Local LLM Upgrades: Part 2 (Installing)

So now I have a new machine running a fancy new GPU with a whopping 32gb of VRAM available and a fresh install of Ubuntu 26.04! Now the only real limitation that I have is the Intel driver ecosystem. At this immediate moment it’s pretty stable, but far from streamlined.

Most of the steps I followed were from this guide (https://github.com/ggml-org/llama.cpp/blob/master/docs/backend/SYCL.md#linux) and I highly recommend it. The only major deviation I made was not needing to install drivers.

Drivers

The good news is that Ubuntu 26.04 (I believe back to 25.04) supports Intel GPUs out of the box, so the driver layer is already solved.

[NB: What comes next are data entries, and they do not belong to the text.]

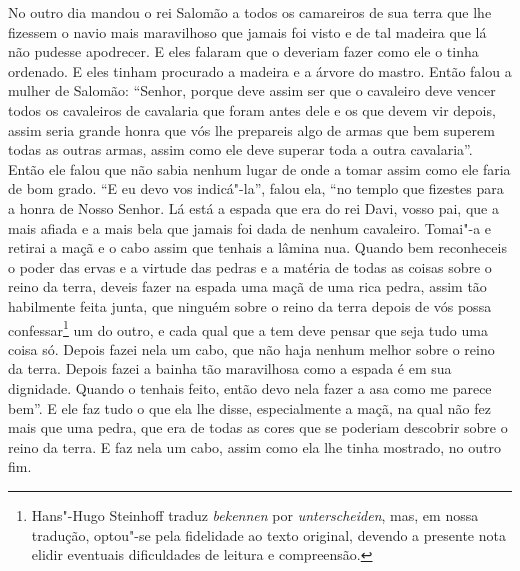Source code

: No outro dia mandou o rei Salomão a todos os camareiros de sua terra que lhe
fizessem o navio mais maravilhoso que jamais foi visto e de tal madeira que lá
não pudesse apodrecer. E eles falaram que o deveriam fazer como ele o tinha
ordenado. E eles tinham procurado a madeira e a árvore do mastro. Então falou a
mulher de Salomão: “Senhor, porque deve assim ser que o cavaleiro deve vencer
todos os cavaleiros de cavalaria que foram antes dele e os que devem vir
depois, assim seria grande honra que vós lhe prepareis algo de armas que bem
superem todas as outras armas, assim como ele deve superar toda a outra
cavalaria”. Então ele falou que não sabia nenhum lugar de onde a tomar
assim como ele faria de bom grado. “E eu devo vos indicá"-la”, falou ela, “no
templo que fizestes para a honra de Nosso Senhor. Lá está a espada que era do
rei Davi, vosso pai, que a mais afiada e a mais bela que jamais foi dada de
nenhum cavaleiro. Tomai"-a e retirai a maçã e o cabo assim que tenhais a lâmina
nua. Quando bem reconheceis o poder das ervas e a virtude das pedras e a
matéria de todas as coisas sobre o reino da terra, deveis fazer na espada uma
maçã de uma rica pedra, assim tão habilmente feita junta, que ninguém sobre o
reino da terra depois de vós possa confessar\footnote{ Hans"-Hugo Steinhoff
traduz \textit{bekennen}  por \textit{unterscheiden},
mas, em nossa tradução, optou"-se pela fidelidade ao texto
original, devendo a presente nota elidir eventuais dificuldades de leitura e
compreensão.}  um do outro, e cada qual que a tem deve pensar que
seja tudo uma coisa só. Depois fazei nela um cabo, que não haja nenhum melhor
sobre o reino da terra. Depois fazei a bainha tão maravilhosa como a espada é
em sua dignidade. Quando o tenhais feito, então devo nela fazer a asa como me
parece bem”. E ele faz tudo o que ela lhe disse, especialmente a maçã, na qual
não fez mais que uma pedra, que era de todas as cores que se poderiam descobrir
sobre o reino da terra. E faz nela um cabo, assim como ela lhe tinha mostrado,
no outro fim.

Now we have to get the LLM runner to utilize the GPU; some sort of back end is also required to connect the hardware to the inference engine.

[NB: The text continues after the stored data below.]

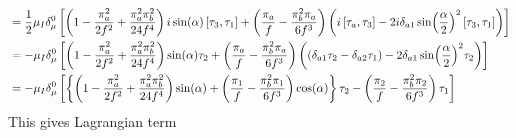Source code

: \documentclass{article}
\begin{document}
\begin{align*}
    [\Sigma, v_\mu] & = 
    \frac{1}{2} \mu_I \delta^0_\mu
    \left[
        \left(
            1 
            - \frac{\pi_a^2}{2f^2}
            + \frac{\pi_a^2\pi_b^2}{24f^4}
        \right)
        i \sin(\alpha) \com{\tau_3}{\tau_1}
        + 
        \left(
            \frac{\pi_a}{f} 
            - \frac{\pi_b^2\pi_a}{6f^3} 
        \right)
        \left(
            i\com{\tau_a}{\tau_3} 
            - 2i\delta_{a1}\sin(\frac{\alpha}{2})^2\com{\tau_3}{\tau_1}
        \right)
    \right] \\
    & =
    - \mu_I \delta^0_\mu
    \left[
        \left(
            1 
            - \frac{\pi_a^2}{2f^2}
            + \frac{\pi_a^2\pi_b^2}{24f^4}
        \right)
        \sin(\alpha) \tau_2
        + 
        \left(
            \frac{\pi_a}{f} 
            - \frac{\pi_b^2\pi_a}{6f^3} 
        \right)
        \left(
            (\delta_{a1}\tau_2-\delta_{a2}\tau_1)
            - 2\delta_{a1}\sin(\frac{\alpha}{2})^2 \tau_2
        \right)
    \right] \\
    & =
    - \mu_I \delta^0_\mu
    \left[
        \left\{
        \left(
            1 
            - \frac{\pi_a^2}{2f^2}
            + \frac{\pi_a^2\pi_b^2}{24f^4}
        \right)
        \sin(\alpha)
        + 
        \left(
            \frac{\pi_1}{f} 
            - \frac{\pi_b^2\pi_1}{6f^3} 
        \right) \cos(\alpha)
        \right\} \tau_2
        -
        \left(
            \frac{\pi_2}{f} 
            - \frac{\pi_b^2\pi_2}{6f^3} 
        \right)
        \tau_1
    \right]
\end{align*}
This gives Lagrangian term
\end{document}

After install the clinfo package, I could see the GPU was visible to the OS:

$ clinfo -l
Platform #0: Intel(R) OpenCL
 `-- Device #0: 12th Gen Intel(R) Core(TM) i5-12400
Platform #1: Intel(R) OpenCL Graphics
 `-- Device #0: Intel(R) Arc(TM) Pro B70 GraphicsCode language: PHP (php)

Drivers done!

Vulkan or SYCL

llama.cpp can be set up using either Vulkan or SYCL as backends to communicate with the GPU. I chose to go with the SYCL backend because it’s reportedly more stable. I also believe it will receive significant refinements as it’s the backend Intel is contributing to.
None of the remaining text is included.